Pando

SnapSaved tries to defend itself after allowing thousands of private images to be made public

By Nathaniel Mott , written on October 13, 2014

From The News Desk

The website from which thousands of Snapchat images were taken said in a statement on its Facebook page that the photos were swiped from an index it created when its service shut down. Someone else claims that the index was made available to them after the website suspended its service, however, making it unclear who's to blame for the release of the private photographs.

Either way, the people in charge of SnapSaved systematically violated the privacy of thousands of Snapchat users without their consent. The site claims in its Facebook post to have "always tried to fight child pornography" in its archive, which means that someone was looking through the saved images without informing users about the snooping.

SnapSaved tries to defend this by saying that its users "had to consent to all the content they received via SnapSaved.com," and it repeats the claim that it kept pornography off its service whenever possible. That's fine, but it doesn't change the fact that the service was designed to capture personal images without allowing their senders to know that the images wouldn't be deleted, like Snapchat promises, and might eventually be available to other people.

Consider one of the first status updates shared on SnapSaved's Facebook page, where it made this latest statement and also celebrated having 10,000 visitors to its site in November 2013:

Do you want to save snaps without the sender knowing you saved it?Start saving your snaps at ►► www.Snapsaved.com

Remember to login while the snap is unopened on your smartphone, or else it will be gone forever.

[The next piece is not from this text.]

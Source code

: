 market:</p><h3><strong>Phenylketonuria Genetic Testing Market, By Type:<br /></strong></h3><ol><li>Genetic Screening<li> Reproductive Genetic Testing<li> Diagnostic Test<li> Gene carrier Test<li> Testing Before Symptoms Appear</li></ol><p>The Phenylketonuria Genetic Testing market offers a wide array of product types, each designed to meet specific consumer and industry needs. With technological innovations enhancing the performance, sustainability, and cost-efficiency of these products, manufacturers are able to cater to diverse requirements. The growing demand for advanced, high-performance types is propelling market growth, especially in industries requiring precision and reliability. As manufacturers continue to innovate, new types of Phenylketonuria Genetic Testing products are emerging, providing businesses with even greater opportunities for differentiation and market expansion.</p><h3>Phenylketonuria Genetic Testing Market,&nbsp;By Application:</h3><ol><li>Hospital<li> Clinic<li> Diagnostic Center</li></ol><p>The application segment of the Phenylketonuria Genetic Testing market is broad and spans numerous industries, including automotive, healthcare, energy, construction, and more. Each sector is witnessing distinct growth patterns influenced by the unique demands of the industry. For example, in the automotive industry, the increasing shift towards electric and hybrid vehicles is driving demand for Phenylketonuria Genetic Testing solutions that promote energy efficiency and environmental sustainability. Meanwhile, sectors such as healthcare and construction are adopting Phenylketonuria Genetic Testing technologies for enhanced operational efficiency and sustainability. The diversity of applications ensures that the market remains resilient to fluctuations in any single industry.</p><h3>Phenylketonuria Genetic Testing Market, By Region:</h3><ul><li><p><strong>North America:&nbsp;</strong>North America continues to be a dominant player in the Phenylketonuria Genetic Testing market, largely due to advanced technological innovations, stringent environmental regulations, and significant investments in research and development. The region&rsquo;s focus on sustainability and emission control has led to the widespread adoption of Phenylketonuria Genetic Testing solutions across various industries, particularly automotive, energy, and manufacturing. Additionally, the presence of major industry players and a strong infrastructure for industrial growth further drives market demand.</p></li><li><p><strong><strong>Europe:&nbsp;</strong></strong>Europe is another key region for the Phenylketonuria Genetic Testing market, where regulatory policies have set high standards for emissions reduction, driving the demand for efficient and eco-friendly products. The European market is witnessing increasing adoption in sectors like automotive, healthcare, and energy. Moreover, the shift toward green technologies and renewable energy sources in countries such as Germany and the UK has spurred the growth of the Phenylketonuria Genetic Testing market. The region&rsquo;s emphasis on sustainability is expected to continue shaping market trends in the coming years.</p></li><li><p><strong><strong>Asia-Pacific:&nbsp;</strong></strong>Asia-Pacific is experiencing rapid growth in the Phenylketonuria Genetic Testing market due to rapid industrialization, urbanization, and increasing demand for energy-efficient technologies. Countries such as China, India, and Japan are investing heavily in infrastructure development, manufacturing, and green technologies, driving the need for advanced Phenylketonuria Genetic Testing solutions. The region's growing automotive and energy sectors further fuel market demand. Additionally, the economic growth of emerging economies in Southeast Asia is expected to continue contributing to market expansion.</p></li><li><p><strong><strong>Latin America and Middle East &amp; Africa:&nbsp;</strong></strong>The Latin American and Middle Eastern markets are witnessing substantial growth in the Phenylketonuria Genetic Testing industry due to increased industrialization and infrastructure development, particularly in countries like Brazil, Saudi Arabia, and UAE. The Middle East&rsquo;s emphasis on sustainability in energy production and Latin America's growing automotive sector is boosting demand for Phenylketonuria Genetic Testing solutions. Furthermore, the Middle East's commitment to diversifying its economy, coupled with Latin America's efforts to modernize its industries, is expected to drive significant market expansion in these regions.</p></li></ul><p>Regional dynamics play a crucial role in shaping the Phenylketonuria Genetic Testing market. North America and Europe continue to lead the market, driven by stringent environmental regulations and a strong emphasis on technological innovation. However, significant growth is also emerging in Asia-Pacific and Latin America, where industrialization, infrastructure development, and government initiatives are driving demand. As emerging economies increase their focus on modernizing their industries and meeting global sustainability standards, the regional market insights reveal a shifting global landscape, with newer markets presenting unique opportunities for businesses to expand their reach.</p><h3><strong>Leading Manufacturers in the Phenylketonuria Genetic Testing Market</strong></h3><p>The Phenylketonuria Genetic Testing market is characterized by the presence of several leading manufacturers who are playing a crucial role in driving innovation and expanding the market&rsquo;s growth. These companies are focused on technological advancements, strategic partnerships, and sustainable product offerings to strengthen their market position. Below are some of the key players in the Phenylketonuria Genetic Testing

This wasn't a harmless website that inadvertently made it possible for someone's private images to be shared on the Internet. It was made specifically for people who wanted to save photos, even though the sender assumed they'd be deleted in just a few seconds. Even worse, it's now made those images available to people who were never supposed to see them in the first place.

All of which makes it easier to believe that a SnapSaved administrator might have provided the images to the people who leaked them to 4Chan. It's obvious that this site wasn't run by people with scruples about invading the privacy of thousands of Snapchat users; its entire promise was that it provided a way to do just that, and if this leak is any indication, it succeeded in that goal.